__Task directions__
Return, without pictures, the lines from the start of the data through the one that contains "### PART D: PERFORMANCE".

__Data shown__
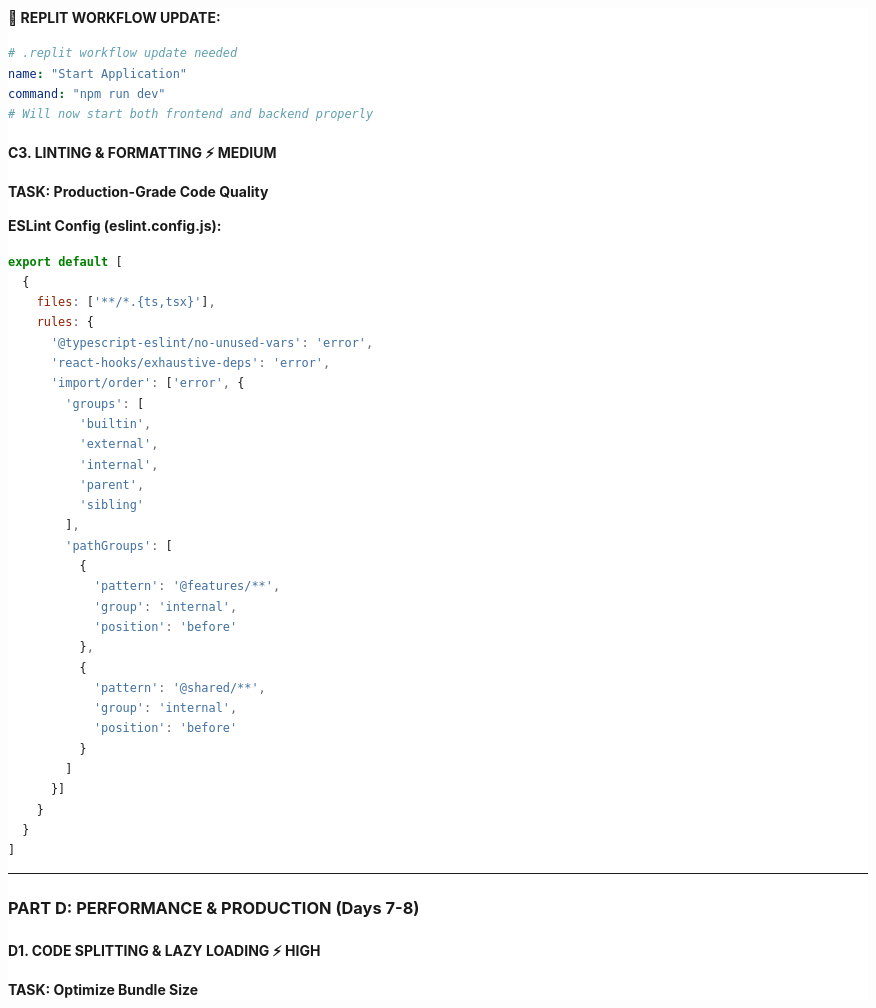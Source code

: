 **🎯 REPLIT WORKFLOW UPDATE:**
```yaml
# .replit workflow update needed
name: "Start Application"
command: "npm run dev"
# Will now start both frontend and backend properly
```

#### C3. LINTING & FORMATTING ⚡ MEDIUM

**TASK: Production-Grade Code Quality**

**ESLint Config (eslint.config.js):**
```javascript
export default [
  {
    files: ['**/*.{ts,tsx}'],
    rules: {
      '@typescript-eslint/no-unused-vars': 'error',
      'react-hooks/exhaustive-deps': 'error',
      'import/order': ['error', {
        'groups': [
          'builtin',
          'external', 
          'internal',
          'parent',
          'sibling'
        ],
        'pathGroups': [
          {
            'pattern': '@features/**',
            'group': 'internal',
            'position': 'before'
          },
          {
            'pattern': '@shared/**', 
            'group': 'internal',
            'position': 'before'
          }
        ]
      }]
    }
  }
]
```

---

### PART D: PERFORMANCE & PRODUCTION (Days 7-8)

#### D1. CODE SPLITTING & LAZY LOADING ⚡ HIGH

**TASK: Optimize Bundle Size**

__Response to the task__
Source code

: **🎯 REPLIT WORKFLOW UPDATE:**
```yaml
# .replit workflow update needed
name: "Start Application"
command: "npm run dev"
# Will now start both frontend and backend properly
```

#### C3. LINTING & FORMATTING ⚡ MEDIUM

**TASK: Production-Grade Code Quality**

**ESLint Config (eslint.config.js):**
```javascript
export default [
  {
    files: ['**/*.{ts,tsx}'],
    rules: {
      '@typescript-eslint/no-unused-vars': 'error',
      'react-hooks/exhaustive-deps': 'error',
      'import/order': ['error', {
        'groups': [
          'builtin',
          'external', 
          'internal',
          'parent',
          'sibling'
        ],
        'pathGroups': [
          {
            'pattern': '@features/**',
            'group': 'internal',
            'position': 'before'
          },
          {
            'pattern': '@shared/**', 
            'group': 'internal',
            'position': 'before'
          }
        ]
      }]
    }
  }
]
```

---

### PART D: PERFORMANCE & PRODUCTION (Days 7-8)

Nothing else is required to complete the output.